Nations Trust Bank sespite subdued economic conditions due to the pandemic, the group recorded a Profit Before Tax growth of 39% for the 3 months ended 31st March 2021 compared to previous year.
Net Interest Income continued to decline primarily due to the reduction in the market interest rates while interest rate ceilings introduced by the regulator impacted some business portfolios. Yields on loans reduced by 370bps in line with the fall in AWPLR by 350 bps supporting the loan growth and the economic recovery efforts.
A reduction in yields in the FIS portfolio, after the profits taken on the high yielding securities, further aggravated the net interest income decline. However, the improvement of CASA ratio to 35% as at end March 2021 from 29% as at end March 2020 helped partially offset the decline in interest margins during the period.
Concentrated focus in underwriting and loan recoveries resulted in positive flows in the past due buckets while bringing the exposures down in most risk buckets. Further, relaxation in directions issued on leasing asset recoveries also supported these efforts. This is reflected in 1 percentage point decline in the non-performing loan ratio and improvement in impairment charges compared to the same period last year, with a year on year savings of 16%.
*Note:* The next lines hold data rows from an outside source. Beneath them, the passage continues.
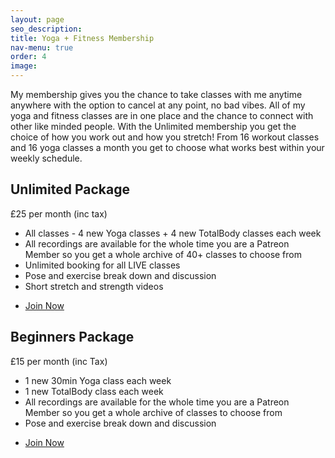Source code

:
 ```yaml
---
layout: page
seo_description:
title: Yoga + Fitness Membership
nav-menu: true
order: 4
image: 
---
```


<section class="row">
	<div class="8u 12u(small)">
		<p>My membership gives you the chance to take classes with me anytime anywhere with the option to cancel at any point, no bad vibes. All of my yoga and fitness classes are in one place and the chance to connect with other like minded people. With the Unlimited membership you get the choice of how you work out and how you stretch! From 16 workout classes and 16 yoga classes a month you get to choose what works best within your weekly schedule. </p>
		<h2>Unlimited Package</h2>
		<p>£25 per month (inc tax)</p>
		<ul>
			<li>All classes - 4 new Yoga classes + 4 new TotalBody classes each week</li>
			<li>All recordings are available for the whole time you are a Patreon Member so you get a whole archive of 40+ classes to choose from</li>
			<li>Unlimited booking for all LIVE classes</li>
			<li>Pose and exercise  break down and discussion</li>
			<li>Short stretch and strength videos</li>
		</ul>
		<ul class="actions vertical">
			<li><a href="https://www.patreon.com/join/BeckiBaldwin/signup?ru=%2Fjoin%2FBeckiBaldwin%2Fcheckout%3Frid%3D5573475%26" class="button special">Join Now</a></li>
		</ul>
		<h2>Beginners Package</h2>
		<p>£15 per month (inc Tax)</p>
		<ul>
			<li>1 new 30min Yoga class each week</li>
			<li>1 new TotalBody class each week</li>
			<li>All recordings are available for the whole time you are a Patreon Member so you get a whole archive of classes to choose from</li>
			<li>Pose and exercise  break down and discussion</li>
		</ul>	
		<ul class="actions vertical">
			<li><a href="https://www.patreon.com/join/BeckiBaldwin/signup?ru=%2Fjoin%2FBeckiBaldwin%2Fcheckout%3Frid%3D5443478%26" class="button special">Join Now</a></li>
		</ul>
	</div>
	<div class="4u 12u(small)">
	    <span class="image">
	        <img src="{{ 'assets/images/yoga-membership-pose.jpg' | relative_url }}" alt="">
	    </span>
	</div>
	<div class="12u 12u(small)">
	    <span class="image">
	        <img src="{{ 'assets/images/yoga-membership.jpg' | relative_url }}" alt="">
	    </span>
	</div>
</section>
The cost management culture entrenched across the organization assisted to curtail cost by LKR 186Mn, with a 7% saving over last year. Continuation of some of the cost saving strategies and initiatives executed last year along with productivity, efficiency drives and focus on some of the large cost pools were the main reasons for the favorable variance. The Return on Equity before the exceptional tax adjustment stands at 16.3% for the period under review, compared to 12.8% recorded in 2020. The Bank declared a final cash dividend of LKR 2.00 per share for the year ended 31 December 2020, giving adequate consideration to the capital required to support the growth of the bank.
Commenting on the results and achievements, Priyantha Talwatte, CEO/Director stated “while we are aware that we are still operating in a pandemic related subdued environment with strong headwinds specially with a probable outbreak of a third wave, the team will continue to adjust well and support the implementation of our revival strategy whilst assisting the Sri Lankan Government initiatives and supporting both customers and the economy for a speedy recovery”.